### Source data
Start of Block

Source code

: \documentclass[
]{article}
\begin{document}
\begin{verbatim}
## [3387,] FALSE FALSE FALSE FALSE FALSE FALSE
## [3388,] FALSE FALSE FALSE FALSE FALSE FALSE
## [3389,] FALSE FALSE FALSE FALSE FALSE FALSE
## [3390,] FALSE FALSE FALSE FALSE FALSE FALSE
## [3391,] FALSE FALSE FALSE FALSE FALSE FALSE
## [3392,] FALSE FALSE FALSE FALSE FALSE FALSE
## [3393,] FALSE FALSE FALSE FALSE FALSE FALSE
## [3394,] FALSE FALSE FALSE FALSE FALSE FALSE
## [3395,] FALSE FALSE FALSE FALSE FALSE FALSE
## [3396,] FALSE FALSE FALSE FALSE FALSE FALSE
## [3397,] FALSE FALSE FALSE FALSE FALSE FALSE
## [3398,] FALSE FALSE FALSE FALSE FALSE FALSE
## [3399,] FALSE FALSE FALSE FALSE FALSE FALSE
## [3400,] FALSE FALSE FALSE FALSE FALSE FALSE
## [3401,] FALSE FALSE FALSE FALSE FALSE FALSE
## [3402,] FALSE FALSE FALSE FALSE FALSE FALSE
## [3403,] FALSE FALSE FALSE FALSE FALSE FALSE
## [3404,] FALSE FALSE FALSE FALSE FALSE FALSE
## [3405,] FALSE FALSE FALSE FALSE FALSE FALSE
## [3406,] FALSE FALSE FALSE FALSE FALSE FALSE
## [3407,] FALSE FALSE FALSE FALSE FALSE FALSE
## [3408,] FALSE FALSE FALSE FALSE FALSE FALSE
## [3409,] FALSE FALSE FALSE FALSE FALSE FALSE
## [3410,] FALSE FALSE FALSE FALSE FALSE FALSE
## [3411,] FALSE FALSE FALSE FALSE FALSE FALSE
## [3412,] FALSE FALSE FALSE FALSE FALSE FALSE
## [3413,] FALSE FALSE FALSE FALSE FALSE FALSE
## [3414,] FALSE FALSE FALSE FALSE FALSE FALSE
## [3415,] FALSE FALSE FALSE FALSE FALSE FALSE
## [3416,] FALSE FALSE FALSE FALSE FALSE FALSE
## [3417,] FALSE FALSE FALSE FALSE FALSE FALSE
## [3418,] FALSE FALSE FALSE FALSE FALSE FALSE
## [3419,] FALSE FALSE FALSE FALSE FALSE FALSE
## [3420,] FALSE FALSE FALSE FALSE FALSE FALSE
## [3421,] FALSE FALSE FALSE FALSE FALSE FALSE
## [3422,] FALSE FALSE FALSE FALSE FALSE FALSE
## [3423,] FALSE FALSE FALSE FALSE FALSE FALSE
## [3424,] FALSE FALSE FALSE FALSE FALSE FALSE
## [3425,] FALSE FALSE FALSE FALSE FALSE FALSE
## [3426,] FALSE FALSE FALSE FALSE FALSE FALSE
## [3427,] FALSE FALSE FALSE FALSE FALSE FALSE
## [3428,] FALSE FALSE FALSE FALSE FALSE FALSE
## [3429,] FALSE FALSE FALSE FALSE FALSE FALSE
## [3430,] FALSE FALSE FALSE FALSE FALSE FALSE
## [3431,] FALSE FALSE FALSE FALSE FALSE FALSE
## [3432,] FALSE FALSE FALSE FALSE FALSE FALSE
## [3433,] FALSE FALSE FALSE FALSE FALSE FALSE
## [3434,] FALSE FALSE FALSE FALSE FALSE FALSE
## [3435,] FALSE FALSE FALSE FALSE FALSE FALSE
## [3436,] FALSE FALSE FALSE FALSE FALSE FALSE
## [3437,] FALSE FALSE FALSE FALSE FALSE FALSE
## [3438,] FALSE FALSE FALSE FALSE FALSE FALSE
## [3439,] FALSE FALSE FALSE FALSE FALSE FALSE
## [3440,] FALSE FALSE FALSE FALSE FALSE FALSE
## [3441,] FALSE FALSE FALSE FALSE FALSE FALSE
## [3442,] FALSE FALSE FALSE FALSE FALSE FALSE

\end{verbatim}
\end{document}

End of Block

### Work task
The data above is to be given again, with every line exact.

### Reply to the task
Source code

: \documentclass[
]{article}
\begin{document}
\begin{verbatim}
## [3387,] FALSE FALSE FALSE FALSE FALSE FALSE
## [3388,] FALSE FALSE FALSE FALSE FALSE FALSE
## [3389,] FALSE FALSE FALSE FALSE FALSE FALSE
## [3390,] FALSE FALSE FALSE FALSE FALSE FALSE
## [3391,] FALSE FALSE FALSE FALSE FALSE FALSE
## [3392,] FALSE FALSE FALSE FALSE FALSE FALSE
## [3393,] FALSE FALSE FALSE FALSE FALSE FALSE
## [3394,] FALSE FALSE FALSE FALSE FALSE FALSE
## [3395,] FALSE FALSE FALSE FALSE FALSE FALSE
## [3396,] FALSE FALSE FALSE FALSE FALSE FALSE
## [3397,] FALSE FALSE FALSE FALSE FALSE FALSE
## [3398,] FALSE FALSE FALSE FALSE FALSE FALSE
## [3399,] FALSE FALSE FALSE FALSE FALSE FALSE
## [3400,] FALSE FALSE FALSE FALSE FALSE FALSE
## [3401,] FALSE FALSE FALSE FALSE FALSE FALSE
## [3402,] FALSE FALSE FALSE FALSE FALSE FALSE
## [3403,] FALSE FALSE FALSE FALSE FALSE FALSE
## [3404,] FALSE FALSE FALSE FALSE FALSE FALSE
## [3405,] FALSE FALSE FALSE FALSE FALSE FALSE
## [3406,] FALSE FALSE FALSE FALSE FALSE FALSE
## [3407,] FALSE FALSE FALSE FALSE FALSE FALSE
## [3408,] FALSE FALSE FALSE FALSE FALSE FALSE
## [3409,] FALSE FALSE FALSE FALSE FALSE FALSE
## [3410,] FALSE FALSE FALSE FALSE FALSE FALSE
## [3411,] FALSE FALSE FALSE FALSE FALSE FALSE
## [3412,] FALSE FALSE FALSE FALSE FALSE FALSE
## [3413,] FALSE FALSE FALSE FALSE FALSE FALSE
## [3414,] FALSE FALSE FALSE FALSE FALSE FALSE
## [3415,] FALSE FALSE FALSE FALSE FALSE FALSE
## [3416,] FALSE FALSE FALSE FALSE FALSE FALSE
## [3417,] FALSE FALSE FALSE FALSE FALSE FALSE
## [3418,] FALSE FALSE FALSE FALSE FALSE FALSE
## [3419,] FALSE FALSE FALSE FALSE FALSE FALSE
## [3420,] FALSE FALSE FALSE FALSE FALSE FALSE
## [3421,] FALSE FALSE FALSE FALSE FALSE FALSE
## [3422,] FALSE FALSE FALSE FALSE FALSE FALSE
## [3423,] FALSE FALSE FALSE FALSE FALSE FALSE
## [3424,] FALSE FALSE FALSE FALSE FALSE FALSE
## [3425,] FALSE FALSE FALSE FALSE FALSE FALSE
## [3426,] FALSE FALSE FALSE FALSE FALSE FALSE
## [3427,] FALSE FALSE FALSE FALSE FALSE FALSE
## [3428,] FALSE FALSE FALSE FALSE FALSE FALSE
## [3429,] FALSE FALSE FALSE FALSE FALSE FALSE
## [3430,] FALSE FALSE FALSE FALSE FALSE FALSE
## [3431,] FALSE FALSE FALSE FALSE FALSE FALSE
## [3432,] FALSE FALSE FALSE FALSE FALSE FALSE
## [3433,] FALSE FALSE FALSE FALSE FALSE FALSE
## [3434,] FALSE FALSE FALSE FALSE FALSE FALSE
## [3435,] FALSE FALSE FALSE FALSE FALSE FALSE
## [3436,] FALSE FALSE FALSE FALSE FALSE FALSE
## [3437,] FALSE FALSE FALSE FALSE FALSE FALSE
## [3438,] FALSE FALSE FALSE FALSE FALSE FALSE
## [3439,] FALSE FALSE FALSE FALSE FALSE FALSE
## [3440,] FALSE FALSE FALSE FALSE FALSE FALSE
## [3441,] FALSE FALSE FALSE FALSE FALSE FALSE
## [3442,] FALSE FALSE FALSE FALSE FALSE FALSE

\end{verbatim}
\end{document}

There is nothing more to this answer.